● Data excerpts:
################

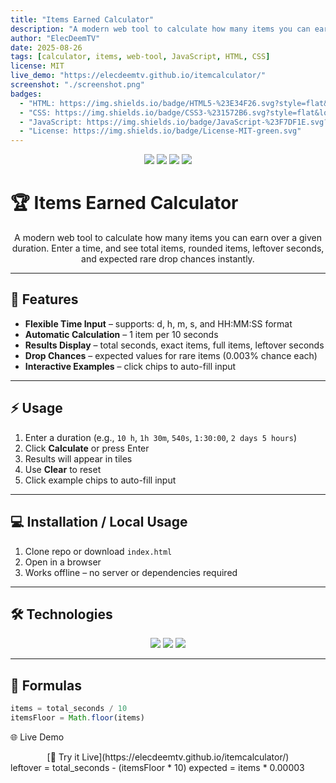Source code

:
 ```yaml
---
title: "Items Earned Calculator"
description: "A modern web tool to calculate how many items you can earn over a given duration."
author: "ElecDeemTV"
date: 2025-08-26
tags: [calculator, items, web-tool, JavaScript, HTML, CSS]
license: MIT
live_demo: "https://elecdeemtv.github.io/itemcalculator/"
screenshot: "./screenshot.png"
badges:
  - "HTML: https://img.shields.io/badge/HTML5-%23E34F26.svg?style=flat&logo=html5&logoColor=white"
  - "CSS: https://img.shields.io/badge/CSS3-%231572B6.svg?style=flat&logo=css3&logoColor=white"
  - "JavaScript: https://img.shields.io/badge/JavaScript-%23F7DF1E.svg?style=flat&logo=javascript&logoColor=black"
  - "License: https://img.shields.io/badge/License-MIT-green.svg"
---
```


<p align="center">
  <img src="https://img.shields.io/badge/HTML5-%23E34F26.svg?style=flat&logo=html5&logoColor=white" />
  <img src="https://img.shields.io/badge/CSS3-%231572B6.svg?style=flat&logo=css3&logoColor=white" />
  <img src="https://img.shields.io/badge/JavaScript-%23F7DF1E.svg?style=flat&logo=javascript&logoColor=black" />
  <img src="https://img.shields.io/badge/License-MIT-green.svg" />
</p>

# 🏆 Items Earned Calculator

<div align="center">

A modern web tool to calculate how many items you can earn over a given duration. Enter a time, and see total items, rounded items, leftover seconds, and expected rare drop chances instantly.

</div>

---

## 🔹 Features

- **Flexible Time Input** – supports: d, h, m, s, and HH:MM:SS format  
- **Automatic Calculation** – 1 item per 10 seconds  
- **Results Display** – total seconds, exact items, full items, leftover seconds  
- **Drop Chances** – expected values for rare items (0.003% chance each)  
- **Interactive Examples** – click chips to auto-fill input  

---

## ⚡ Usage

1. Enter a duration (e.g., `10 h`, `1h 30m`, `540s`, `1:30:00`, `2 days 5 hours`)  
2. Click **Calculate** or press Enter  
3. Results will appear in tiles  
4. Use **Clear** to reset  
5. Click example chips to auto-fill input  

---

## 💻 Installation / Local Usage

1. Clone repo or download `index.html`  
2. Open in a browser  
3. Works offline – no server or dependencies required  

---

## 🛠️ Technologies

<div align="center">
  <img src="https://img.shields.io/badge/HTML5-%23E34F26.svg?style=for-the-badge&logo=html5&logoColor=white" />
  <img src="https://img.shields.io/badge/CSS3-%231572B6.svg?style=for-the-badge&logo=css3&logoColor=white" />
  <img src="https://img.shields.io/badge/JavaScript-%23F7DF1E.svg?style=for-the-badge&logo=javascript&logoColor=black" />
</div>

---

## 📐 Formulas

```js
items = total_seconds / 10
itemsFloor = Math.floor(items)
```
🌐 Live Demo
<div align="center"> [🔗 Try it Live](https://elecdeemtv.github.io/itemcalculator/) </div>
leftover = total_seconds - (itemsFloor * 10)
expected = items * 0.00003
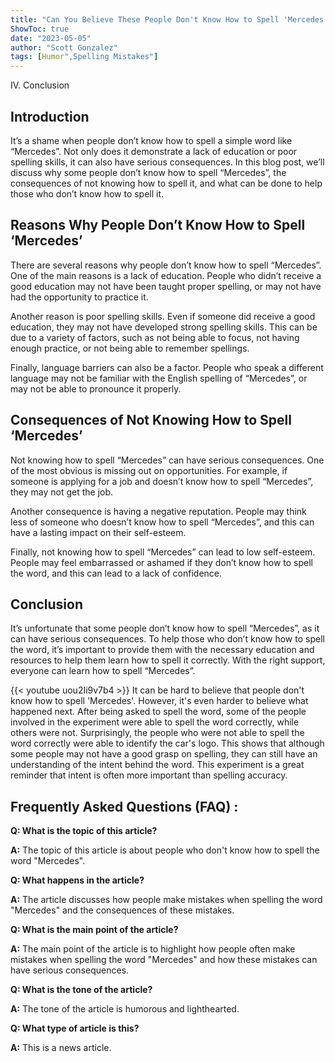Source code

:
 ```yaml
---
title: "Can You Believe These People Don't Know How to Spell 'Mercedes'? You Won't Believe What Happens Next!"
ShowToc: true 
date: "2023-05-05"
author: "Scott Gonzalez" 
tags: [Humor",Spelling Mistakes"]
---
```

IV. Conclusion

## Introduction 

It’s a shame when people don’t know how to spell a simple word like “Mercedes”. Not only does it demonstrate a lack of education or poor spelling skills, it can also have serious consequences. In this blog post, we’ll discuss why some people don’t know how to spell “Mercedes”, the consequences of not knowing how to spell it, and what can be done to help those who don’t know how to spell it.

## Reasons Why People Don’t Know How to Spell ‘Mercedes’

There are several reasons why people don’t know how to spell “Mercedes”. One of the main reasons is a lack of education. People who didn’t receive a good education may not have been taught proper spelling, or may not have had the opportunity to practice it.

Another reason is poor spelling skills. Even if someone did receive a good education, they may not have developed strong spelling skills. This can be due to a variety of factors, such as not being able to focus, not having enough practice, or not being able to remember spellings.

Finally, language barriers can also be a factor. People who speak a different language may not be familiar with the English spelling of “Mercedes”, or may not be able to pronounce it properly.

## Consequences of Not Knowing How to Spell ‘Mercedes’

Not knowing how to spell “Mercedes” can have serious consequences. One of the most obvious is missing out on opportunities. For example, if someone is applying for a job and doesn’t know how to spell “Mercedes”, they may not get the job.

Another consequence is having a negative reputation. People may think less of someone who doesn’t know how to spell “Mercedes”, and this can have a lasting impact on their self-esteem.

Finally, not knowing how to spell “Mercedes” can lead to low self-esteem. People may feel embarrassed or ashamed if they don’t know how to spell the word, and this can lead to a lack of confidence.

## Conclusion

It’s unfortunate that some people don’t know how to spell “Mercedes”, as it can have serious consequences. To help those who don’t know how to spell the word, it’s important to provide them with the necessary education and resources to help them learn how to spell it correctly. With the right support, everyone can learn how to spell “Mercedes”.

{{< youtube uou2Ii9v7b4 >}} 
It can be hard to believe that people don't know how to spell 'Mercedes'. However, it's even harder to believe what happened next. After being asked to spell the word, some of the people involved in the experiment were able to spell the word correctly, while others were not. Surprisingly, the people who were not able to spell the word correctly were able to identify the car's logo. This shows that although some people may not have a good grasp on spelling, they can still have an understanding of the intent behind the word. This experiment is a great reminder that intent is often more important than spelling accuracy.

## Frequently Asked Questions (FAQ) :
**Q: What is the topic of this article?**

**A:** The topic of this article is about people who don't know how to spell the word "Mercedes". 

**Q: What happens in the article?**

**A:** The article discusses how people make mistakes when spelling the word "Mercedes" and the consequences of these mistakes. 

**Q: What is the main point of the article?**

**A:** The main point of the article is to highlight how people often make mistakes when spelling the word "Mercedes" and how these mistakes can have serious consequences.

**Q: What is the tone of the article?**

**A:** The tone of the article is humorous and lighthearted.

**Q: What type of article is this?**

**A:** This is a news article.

################

Repeat each line of the records above exactly, but do not copy the pictures.

● Answer space:
Source code

:
 ```yaml
---
title: "Items Earned Calculator"
description: "A modern web tool to calculate how many items you can earn over a given duration."
author: "ElecDeemTV"
date: 2025-08-26
tags: [calculator, items, web-tool, JavaScript, HTML, CSS]
license: MIT
live_demo: "https://elecdeemtv.github.io/itemcalculator/"
screenshot: "./screenshot.png"
badges:
  - "HTML: https://img.shields.io/badge/HTML5-%23E34F26.svg?style=flat&logo=html5&logoColor=white"
  - "CSS: https://img.shields.io/badge/CSS3-%231572B6.svg?style=flat&logo=css3&logoColor=white"
  - "JavaScript: https://img.shields.io/badge/JavaScript-%23F7DF1E.svg?style=flat&logo=javascript&logoColor=black"
  - "License: https://img.shields.io/badge/License-MIT-green.svg"
---
```


<p align="center">
  <img src="https://img.shields.io/badge/HTML5-%23E34F26.svg?style=flat&logo=html5&logoColor=white" />
  <img src="https://img.shields.io/badge/CSS3-%231572B6.svg?style=flat&logo=css3&logoColor=white" />
  <img src="https://img.shields.io/badge/JavaScript-%23F7DF1E.svg?style=flat&logo=javascript&logoColor=black" />
  <img src="https://img.shields.io/badge/License-MIT-green.svg" />
</p>

# 🏆 Items Earned Calculator

<div align="center">

A modern web tool to calculate how many items you can earn over a given duration. Enter a time, and see total items, rounded items, leftover seconds, and expected rare drop chances instantly.

</div>

---

## 🔹 Features

- **Flexible Time Input** – supports: d, h, m, s, and HH:MM:SS format  
- **Automatic Calculation** – 1 item per 10 seconds  
- **Results Display** – total seconds, exact items, full items, leftover seconds  
- **Drop Chances** – expected values for rare items (0.003% chance each)  
- **Interactive Examples** – click chips to auto-fill input  

---

## ⚡ Usage

1. Enter a duration (e.g., `10 h`, `1h 30m`, `540s`, `1:30:00`, `2 days 5 hours`)  
2. Click **Calculate** or press Enter  
3. Results will appear in tiles  
4. Use **Clear** to reset  
5. Click example chips to auto-fill input  

---

## 💻 Installation / Local Usage

1. Clone repo or download `index.html`  
2. Open in a browser  
3. Works offline – no server or dependencies required  

---

## 🛠️ Technologies

<div align="center">
  <img src="https://img.shields.io/badge/HTML5-%23E34F26.svg?style=for-the-badge&logo=html5&logoColor=white" />
  <img src="https://img.shields.io/badge/CSS3-%231572B6.svg?style=for-the-badge&logo=css3&logoColor=white" />
  <img src="https://img.shields.io/badge/JavaScript-%23F7DF1E.svg?style=for-the-badge&logo=javascript&logoColor=black" />
</div>

---

## 📐 Formulas

```js
items = total_seconds / 10
itemsFloor = Math.floor(items)
```
🌐 Live Demo
<div align="center"> [🔗 Try it Live](https://elecdeemtv.github.io/itemcalculator/) </div>
leftover = total_seconds - (itemsFloor * 10)
expected = items * 0.00003
Source code

:
 ```yaml
---
title: "Can You Believe These People Don't Know How to Spell 'Mercedes'? You Won't Believe What Happens Next!"
ShowToc: true 
date: "2023-05-05"
author: "Scott Gonzalez" 
tags: [Humor",Spelling Mistakes"]
---
```

IV. Conclusion

## Introduction 

It’s a shame when people don’t know how to spell a simple word like “Mercedes”. Not only does it demonstrate a lack of education or poor spelling skills, it can also have serious consequences. In this blog post, we’ll discuss why some people don’t know how to spell “Mercedes”, the consequences of not knowing how to spell it, and what can be done to help those who don’t know how to spell it.

## Reasons Why People Don’t Know How to Spell ‘Mercedes’

There are several reasons why people don’t know how to spell “Mercedes”. One of the main reasons is a lack of education. People who didn’t receive a good education may not have been taught proper spelling, or may not have had the opportunity to practice it.

Another reason is poor spelling skills. Even if someone did receive a good education, they may not have developed strong spelling skills. This can be due to a variety of factors, such as not being able to focus, not having enough practice, or not being able to remember spellings.

Finally, language barriers can also be a factor. People who speak a different language may not be familiar with the English spelling of “Mercedes”, or may not be able to pronounce it properly.

## Consequences of Not Knowing How to Spell ‘Mercedes’

Not knowing how to spell “Mercedes” can have serious consequences. One of the most obvious is missing out on opportunities. For example, if someone is applying for a job and doesn’t know how to spell “Mercedes”, they may not get the job.

Another consequence is having a negative reputation. People may think less of someone who doesn’t know how to spell “Mercedes”, and this can have a lasting impact on their self-esteem.

Finally, not knowing how to spell “Mercedes” can lead to low self-esteem. People may feel embarrassed or ashamed if they don’t know how to spell the word, and this can lead to a lack of confidence.

## Conclusion

It’s unfortunate that some people don’t know how to spell “Mercedes”, as it can have serious consequences. To help those who don’t know how to spell the word, it’s important to provide them with the necessary education and resources to help them learn how to spell it correctly. With the right support, everyone can learn how to spell “Mercedes”.

{{< youtube uou2Ii9v7b4 >}} 
It can be hard to believe that people don't know how to spell 'Mercedes'. However, it's even harder to believe what happened next. After being asked to spell the word, some of the people involved in the experiment were able to spell the word correctly, while others were not. Surprisingly, the people who were not able to spell the word correctly were able to identify the car's logo. This shows that although some people may not have a good grasp on spelling, they can still have an understanding of the intent behind the word. This experiment is a great reminder that intent is often more important than spelling accuracy.

## Frequently Asked Questions (FAQ) :
**Q: What is the topic of this article?**

**A:** The topic of this article is about people who don't know how to spell the word "Mercedes". 

**Q: What happens in the article?**

**A:** The article discusses how people make mistakes when spelling the word "Mercedes" and the consequences of these mistakes. 

**Q: What is the main point of the article?**

**A:** The main point of the article is to highlight how people often make mistakes when spelling the word "Mercedes" and how these mistakes can have serious consequences.

**Q: What is the tone of the article?**

**A:** The tone of the article is humorous and lighthearted.

**Q: What type of article is this?**

**A:** This is a news article.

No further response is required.